Last week, a middle school class in Sayville, NY invited an expert in ancient languages to come teach them about how alphabets developed. Afterward, the kids were given clay and wrote their names in Ugaritic as outlined on the chart below. From this hands on experience, these kids probably learned more about these languages in one day than most adults will ever learn! While ancient near eastern history is often neglected for the study of things westerners commonly find more exciting (ancient Greeks/Romans), it is encouraging that it is being emphasized to these young kids.

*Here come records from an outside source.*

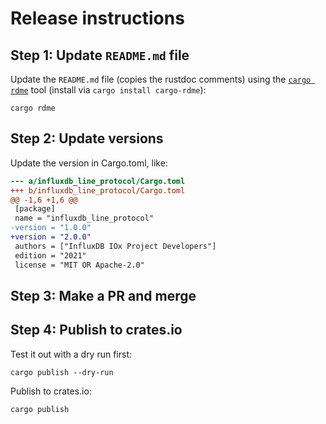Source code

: # Release instructions

## Step 1: Update `README.md` file

Update the `README.md` file (copies the rustdoc comments) using the [`cargo rdme`](https://crates.io/crates/cargo-rdme) tool (install via `cargo install cargo-rdme`):

```shell
cargo rdme
```

## Step 2: Update versions
Update the version in Cargo.toml, like:

```diff
--- a/influxdb_line_protocol/Cargo.toml
+++ b/influxdb_line_protocol/Cargo.toml
@@ -1,6 +1,6 @@
 [package]
 name = "influxdb_line_protocol"
-version = "1.0.0"
+version = "2.0.0"
 authors = ["InfluxDB IOx Project Developers"]
 edition = "2021"
 license = "MIT OR Apache-2.0"
```

## Step 3: Make a PR and merge

## Step 4: Publish to crates.io

Test it out with a dry run first:
```shell
cargo publish --dry-run
```

Publish to crates.io:
```shell
cargo publish
```
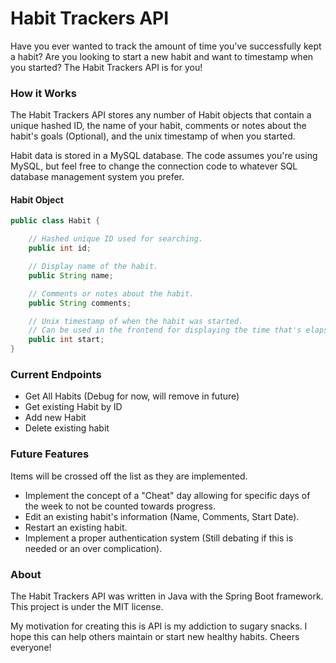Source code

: # Habit Trackers API

Have you ever wanted to track the amount of time you've successfully kept a habit? Are you looking to start a new habit and want to timestamp when you started? The Habit Trackers API is for you!


### How it Works
The Habit Trackers API stores any number of Habit objects that contain a unique hashed ID, the name of your habit, comments or notes about the habit's goals (Optional), and the unix timestamp of when you started.

Habit data is stored in a MySQL database. The code assumes you're using MySQL, but feel free to change the connection code to whatever SQL database management system you prefer.

#### Habit Object
```Java
public class Habit {

    // Hashed unique ID used for searching.
    public int id;

    // Display name of the habit.
    public String name;

    // Comments or notes about the habit.
    public String comments;

    // Unix timestamp of when the habit was started. 
    // Can be used in the frontend for displaying the time that's elapsed since starting the habit.
    public int start;
}
```


### Current Endpoints
- Get All Habits (Debug for now, will remove in future)
- Get existing Habit by ID
- Add new Habit
- Delete existing habit


### Future Features
Items will be crossed off the list as they are implemented.
- Implement the concept of a "Cheat" day allowing for specific days of the week to not be counted towards progress.
- Edit an existing habit's information (Name, Comments, Start Date).
- Restart an existing habit.
- Implement a proper authentication system (Still debating if this is needed or an over complication).


### About
The Habit Trackers API was written in Java with the Spring Boot framework. This project is under the MIT license.

My motivation for creating this is API is my addiction to sugary snacks. I hope this can help others maintain or start new healthy habits. Cheers everyone!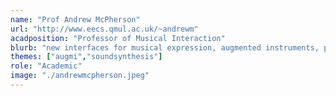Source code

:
```yaml
---
name: "Prof Andrew McPherson"
url: "http://www.eecs.qmul.ac.uk/~andrewm"
acadposition: "Professor of Musical Interaction"
blurb: "new interfaces for musical expression, augmented instruments, performance study, human-computer interaction, embedded hardware"
themes: ["augmi","soundsynthesis"]
role: "Academic"
image: "./andrewmcpherson.jpeg"
---
```

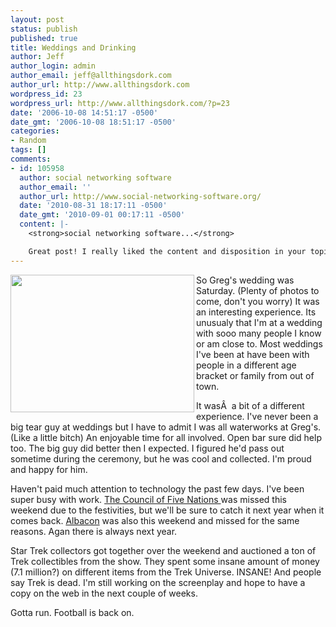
 ```yaml
---
layout: post
status: publish
published: true
title: Weddings and Drinking
author: Jeff
author_login: admin
author_email: jeff@allthingsdork.com
author_url: http://www.allthingsdork.com
wordpress_id: 23
wordpress_url: http://www.allthingsdork.com/?p=23
date: '2006-10-08 14:51:17 -0500'
date_gmt: '2006-10-08 18:51:17 -0500'
categories:
- Random
tags: []
comments:
- id: 105958
  author: social networking software
  author_email: ''
  author_url: http://www.social-networking-software.org/
  date: '2010-08-31 18:17:11 -0500'
  date_gmt: '2010-09-01 00:17:11 -0500'
  content: |-
    <strong>social networking software...</strong>

    Great post! I really liked the content and disposition in your topic!...
---
```

<p><img width="294" height="220" align="left" src="http://www.hinorthvancouver.com/images/vancouver/wedding/weddinghallvancouver25.JPG" />So Greg's wedding was Saturday. (Plenty of photos to come, don't you worry) It was an interesting experience. Its unusualy that I'm at a wedding with sooo many people I know or am close to. Most weddings I've been at have been with people in a different age bracket or family from out of town.</p>
<p>It was&Acirc;&nbsp; a bit of a different experience. I've never been a big tear guy at weddings but I have to admit I was all waterworks at Greg's. (Like a little bitch) An enjoyable time for all involved. Open bar sure did help too. The big guy did better then I expected. I figured he'd pass out sometime during the ceremony, but he was cool and collected. I'm proud and happy for him.</p>
<p>Haven't paid much attention to technology the past few days. I've been super busy with work. <a target="_blank" href="http://www.swa-gaming.org/index.php">The Council of Five Nations </a>was missed this weekend due to the festivities, but we'll be sure to catch it next year when it comes back. <a target="_blank" href="http://www.albacon.org/">Albacon</a> was also this weekend and missed for the same reasons. Agan there is always next year.</p>
<p>Star Trek collectors got together over the weekend and auctioned a ton of Trek collectibles from the show. They spent some insane amount of money (7.1 million?) on different items from the Trek Universe. INSANE! And people say Trek is dead. I'm still working on the screenplay and hope to have a copy on the web in the next couple of weeks.</p>
<p>Gotta run. Football is back on.</p>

"Apprentices gathered around the master scribe who pounded lumps of clay into pillow-shaped tablets. Closely following all the instructions, each student then used a wooden stylus to impress a series of horizontal and vertical wedges into the pliant material—rendering a cuneiform writing system that predates the birth of the modern alphabet."
Read the full article.

Ugaritic is a West Semitic language (in the same family as Biblical Hebrew). It is named after the city where most of its tablets were found (Ugarit). The Ugaritic language was lost after a group known as "The Sea Peoples" destroyed Ugarit around 1200 BC. Since Ugaritic was discovered in 1929, it has been a help to understanding how Biblical Hebrew verbs developed. Also, it has helped show us the meaning of some words that are only used one time in the Old Testament (called a Hapax Legomenon).

A student writing her name in a clay tablet.